=== Dataset content ===
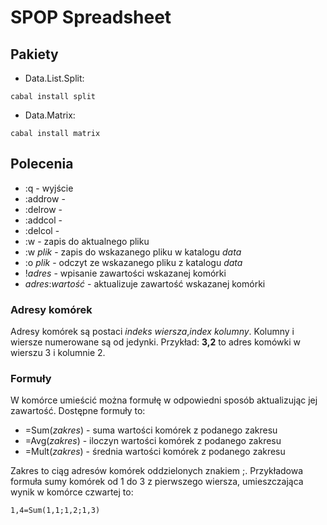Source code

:# SPOP Spreadsheet

## Pakiety
* Data.List.Split: 
```
cabal install split
```
* Data.Matrix: 
```
cabal install matrix
```

## Polecenia
* :q - wyjście
* :addrow - 
* :delrow - 
* :addcol - 
* :delcol - 
* :w - zapis do aktualnego pliku
* :w _plik_ - zapis do wskazanego pliku w katalogu _data_
* :o _plik_ - odczyt ze wskazanego pliku z katalogu _data_
* !_adres_ - wpisanie zawartości wskazanej komórki
* _adres_:_wartość_ - aktualizuje zawartość wskazanej komórki

### Adresy komórek

Adresy komórek są postaci _indeks wiersza_,_index kolumny_. Kolumny i wiersze numerowane są od jedynki. 
Przykład: __3,2__ to adres komówki w wierszu 3 i kolumnie 2. 

### Formuły

W komórce umieścić można formułę w odpowiedni sposób aktualizując jej zawartość.
Dostępne formuły to:
* =Sum(_zakres_) - suma wartości komórek z podanego zakresu
* =Avg(_zakres_) - iloczyn wartości komórek z podanego zakresu
* =Mult(_zakres_) - średnia wartości komórek z podanego zakresu

Zakres to ciąg adresów komórek oddzielonych znakiem ;. 
Przykładowa formuła sumy komórek od 1 do 3 z pierwszego wiersza, umieszczająca wynik w komórce czwartej to:
```
1,4=Sum(1,1;1,2;1,3)
```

=== The problem ===
Transcribe the line that contains "w katalogu _data_" exactly, then each line after it through the end of the material. Nothing else belongs in the output.

=== Output for this task ===
* :w _plik_ - zapis do wskazanego pliku w katalogu _data_
* :o _plik_ - odczyt ze wskazanego pliku z katalogu _data_
* !_adres_ - wpisanie zawartości wskazanej komórki
* _adres_:_wartość_ - aktualizuje zawartość wskazanej komórki

### Adresy komórek

Adresy komórek są postaci _indeks wiersza_,_index kolumny_. Kolumny i wiersze numerowane są od jedynki. 
Przykład: __3,2__ to adres komówki w wierszu 3 i kolumnie 2. 

### Formuły

W komórce umieścić można formułę w odpowiedni sposób aktualizując jej zawartość.
Dostępne formuły to:
* =Sum(_zakres_) - suma wartości komórek z podanego zakresu
* =Avg(_zakres_) - iloczyn wartości komórek z podanego zakresu
* =Mult(_zakres_) - średnia wartości komórek z podanego zakresu

Zakres to ciąg adresów komórek oddzielonych znakiem ;. 
Przykładowa formuła sumy komórek od 1 do 3 z pierwszego wiersza, umieszczająca wynik w komórce czwartej to:
```
1,4=Sum(1,1;1,2;1,3)
```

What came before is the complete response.